* _WHAT NEEDS TO BE DONE_
Please transcribe the data that follows exactly as given, leaving out every picture.

* _DATA EXCERPTS_
----
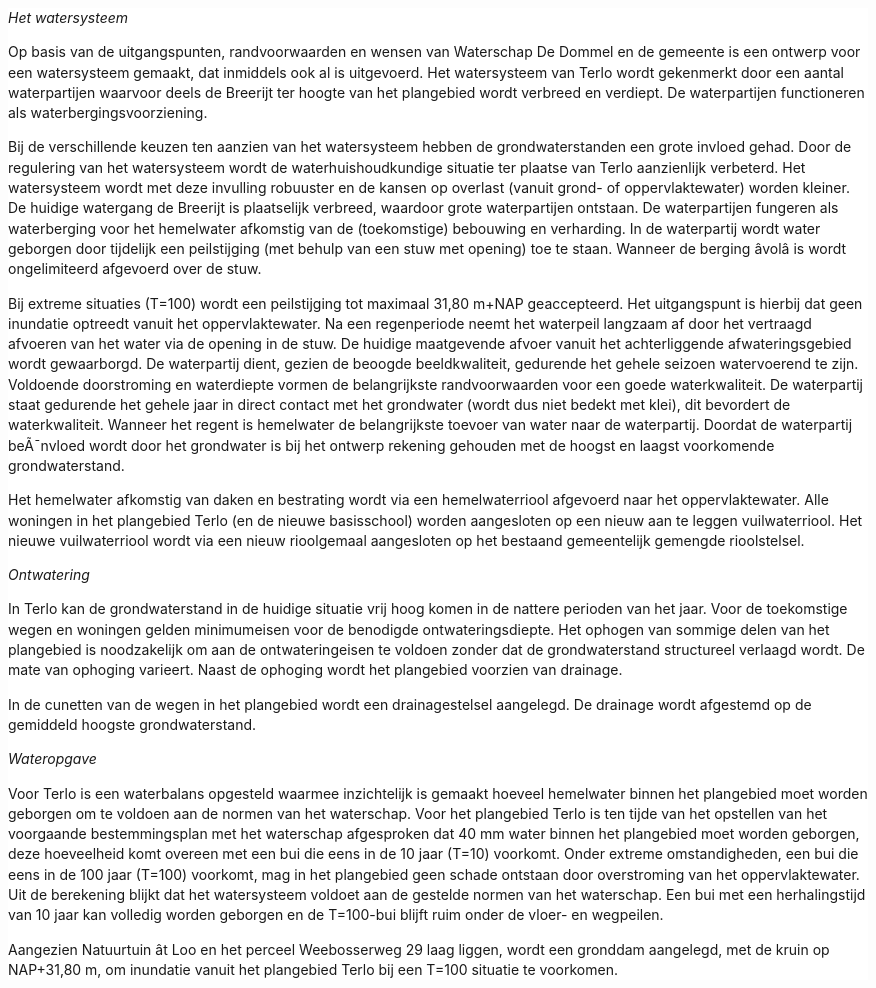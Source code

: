 *Het watersysteem*

Op basis van de uitgangspunten, randvoorwaarden en wensen van Waterschap De Dommel en de gemeente is een ontwerp voor een watersysteem gemaakt, dat inmiddels ook al is uitgevoerd. Het watersysteem van Terlo wordt gekenmerkt door een aantal waterpartijen waarvoor deels de Breerijt ter hoogte van het plangebied wordt verbreed en verdiept. De waterpartijen functioneren als waterbergingsvoorziening.

Bij de verschillende keuzen ten aanzien van het watersysteem hebben de grondwaterstanden een grote invloed gehad. Door de regulering van het watersysteem wordt de waterhuishoudkundige situatie ter plaatse van Terlo aanzienlijk verbeterd. Het watersysteem wordt met deze invulling robuuster en de kansen op overlast (vanuit grond\- of oppervlaktewater) worden kleiner. De huidige watergang de Breerijt is plaatselijk verbreed, waardoor grote waterpartijen ontstaan. De waterpartijen fungeren als waterberging voor het hemelwater afkomstig van de (toekomstige) bebouwing en verharding. In de waterpartij wordt water geborgen door tijdelijk een peilstijging (met behulp van een stuw met opening) toe te staan. Wanneer de berging âvolâ is wordt ongelimiteerd afgevoerd over de stuw.

Bij extreme situaties (T\=100\) wordt een peilstijging tot maximaal 31,80 m\+NAP geaccepteerd. Het uitgangspunt is hierbij dat geen inundatie optreedt vanuit het oppervlaktewater. Na een regenperiode neemt het waterpeil langzaam af door het vertraagd afvoeren van het water via de opening in de stuw. De huidige maatgevende afvoer vanuit het achterliggende afwateringsgebied wordt gewaarborgd. De waterpartij dient, gezien de beoogde beeldkwaliteit, gedurende het gehele seizoen watervoerend te zijn. Voldoende doorstroming en waterdiepte vormen de belangrijkste randvoorwaarden voor een goede waterkwaliteit. De waterpartij staat gedurende het gehele jaar in direct contact met het grondwater (wordt dus niet bedekt met klei), dit bevordert de waterkwaliteit. Wanneer het regent is hemelwater de belangrijkste toevoer van water naar de waterpartij. Doordat de waterpartij beÃ¯nvloed wordt door het grondwater is bij het ontwerp rekening gehouden met de hoogst en laagst voorkomende grondwaterstand.

Het hemelwater afkomstig van daken en bestrating wordt via een hemelwaterriool afgevoerd naar het oppervlaktewater. Alle woningen in het plangebied Terlo (en de nieuwe basisschool) worden aangesloten op een nieuw aan te leggen vuilwaterriool. Het nieuwe vuilwaterriool wordt via een nieuw rioolgemaal aangesloten op het bestaand gemeentelijk gemengde rioolstelsel.

*Ontwatering*

In Terlo kan de grondwaterstand in de huidige situatie vrij hoog komen in de nattere perioden van het jaar. Voor de toekomstige wegen en woningen gelden minimumeisen voor de benodigde ontwateringsdiepte. Het ophogen van sommige delen van het plangebied is noodzakelijk om aan de ontwateringeisen te voldoen zonder dat de grondwaterstand structureel verlaagd wordt. De mate van ophoging varieert. Naast de ophoging wordt het plangebied voorzien van drainage.

In de cunetten van de wegen in het plangebied wordt een drainagestelsel aangelegd. De drainage wordt afgestemd op de gemiddeld hoogste grondwaterstand.

*Wateropgave*

Voor Terlo is een waterbalans opgesteld waarmee inzichtelijk is gemaakt hoeveel hemelwater binnen het plangebied moet worden geborgen om te voldoen aan de normen van het waterschap. Voor het plangebied Terlo is ten tijde van het opstellen van het voorgaande bestemmingsplan met het waterschap afgesproken dat 40 mm water binnen het plangebied moet worden geborgen, deze hoeveelheid komt overeen met een bui die eens in de 10 jaar (T\=10\) voorkomt. Onder extreme omstandigheden, een bui die eens in de 100 jaar (T\=100\) voorkomt, mag in het plangebied geen schade ontstaan door overstroming van het oppervlaktewater. Uit de berekening blijkt dat het watersysteem voldoet aan de gestelde normen van het waterschap. Een bui met een herhalingstijd van 10 jaar kan volledig worden geborgen en de T\=100\-bui blijft ruim onder de vloer\- en wegpeilen.

Aangezien Natuurtuin ât Loo en het perceel Weebosserweg 29 laag liggen, wordt een gronddam aangelegd, met de kruin op NAP\+31,80 m, om inundatie vanuit het plangebied Terlo bij een T\=100 situatie te voorkomen.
----
* _EXERCISE ANSWER_
Source code

: *Het watersysteem*

Op basis van de uitgangspunten, randvoorwaarden en wensen van Waterschap De Dommel en de gemeente is een ontwerp voor een watersysteem gemaakt, dat inmiddels ook al is uitgevoerd. Het watersysteem van Terlo wordt gekenmerkt door een aantal waterpartijen waarvoor deels de Breerijt ter hoogte van het plangebied wordt verbreed en verdiept. De waterpartijen functioneren als waterbergingsvoorziening.

Bij de verschillende keuzen ten aanzien van het watersysteem hebben de grondwaterstanden een grote invloed gehad. Door de regulering van het watersysteem wordt de waterhuishoudkundige situatie ter plaatse van Terlo aanzienlijk verbeterd. Het watersysteem wordt met deze invulling robuuster en de kansen op overlast (vanuit grond\- of oppervlaktewater) worden kleiner. De huidige watergang de Breerijt is plaatselijk verbreed, waardoor grote waterpartijen ontstaan. De waterpartijen fungeren als waterberging voor het hemelwater afkomstig van de (toekomstige) bebouwing en verharding. In de waterpartij wordt water geborgen door tijdelijk een peilstijging (met behulp van een stuw met opening) toe te staan. Wanneer de berging âvolâ is wordt ongelimiteerd afgevoerd over de stuw.

Bij extreme situaties (T\=100\) wordt een peilstijging tot maximaal 31,80 m\+NAP geaccepteerd. Het uitgangspunt is hierbij dat geen inundatie optreedt vanuit het oppervlaktewater. Na een regenperiode neemt het waterpeil langzaam af door het vertraagd afvoeren van het water via de opening in de stuw. De huidige maatgevende afvoer vanuit het achterliggende afwateringsgebied wordt gewaarborgd. De waterpartij dient, gezien de beoogde beeldkwaliteit, gedurende het gehele seizoen watervoerend te zijn. Voldoende doorstroming en waterdiepte vormen de belangrijkste randvoorwaarden voor een goede waterkwaliteit. De waterpartij staat gedurende het gehele jaar in direct contact met het grondwater (wordt dus niet bedekt met klei), dit bevordert de waterkwaliteit. Wanneer het regent is hemelwater de belangrijkste toevoer van water naar de waterpartij. Doordat de waterpartij beÃ¯nvloed wordt door het grondwater is bij het ontwerp rekening gehouden met de hoogst en laagst voorkomende grondwaterstand.

Het hemelwater afkomstig van daken en bestrating wordt via een hemelwaterriool afgevoerd naar het oppervlaktewater. Alle woningen in het plangebied Terlo (en de nieuwe basisschool) worden aangesloten op een nieuw aan te leggen vuilwaterriool. Het nieuwe vuilwaterriool wordt via een nieuw rioolgemaal aangesloten op het bestaand gemeentelijk gemengde rioolstelsel.

*Ontwatering*

In Terlo kan de grondwaterstand in de huidige situatie vrij hoog komen in de nattere perioden van het jaar. Voor de toekomstige wegen en woningen gelden minimumeisen voor de benodigde ontwateringsdiepte. Het ophogen van sommige delen van het plangebied is noodzakelijk om aan de ontwateringeisen te voldoen zonder dat de grondwaterstand structureel verlaagd wordt. De mate van ophoging varieert. Naast de ophoging wordt het plangebied voorzien van drainage.

In de cunetten van de wegen in het plangebied wordt een drainagestelsel aangelegd. De drainage wordt afgestemd op de gemiddeld hoogste grondwaterstand.

*Wateropgave*

Voor Terlo is een waterbalans opgesteld waarmee inzichtelijk is gemaakt hoeveel hemelwater binnen het plangebied moet worden geborgen om te voldoen aan de normen van het waterschap. Voor het plangebied Terlo is ten tijde van het opstellen van het voorgaande bestemmingsplan met het waterschap afgesproken dat 40 mm water binnen het plangebied moet worden geborgen, deze hoeveelheid komt overeen met een bui die eens in de 10 jaar (T\=10\) voorkomt. Onder extreme omstandigheden, een bui die eens in de 100 jaar (T\=100\) voorkomt, mag in het plangebied geen schade ontstaan door overstroming van het oppervlaktewater. Uit de berekening blijkt dat het watersysteem voldoet aan de gestelde normen van het waterschap. Een bui met een herhalingstijd van 10 jaar kan volledig worden geborgen en de T\=100\-bui blijft ruim onder de vloer\- en wegpeilen.

Aangezien Natuurtuin ât Loo en het perceel Weebosserweg 29 laag liggen, wordt een gronddam aangelegd, met de kruin op NAP\+31,80 m, om inundatie vanuit het plangebied Terlo bij een T\=100 situatie te voorkomen.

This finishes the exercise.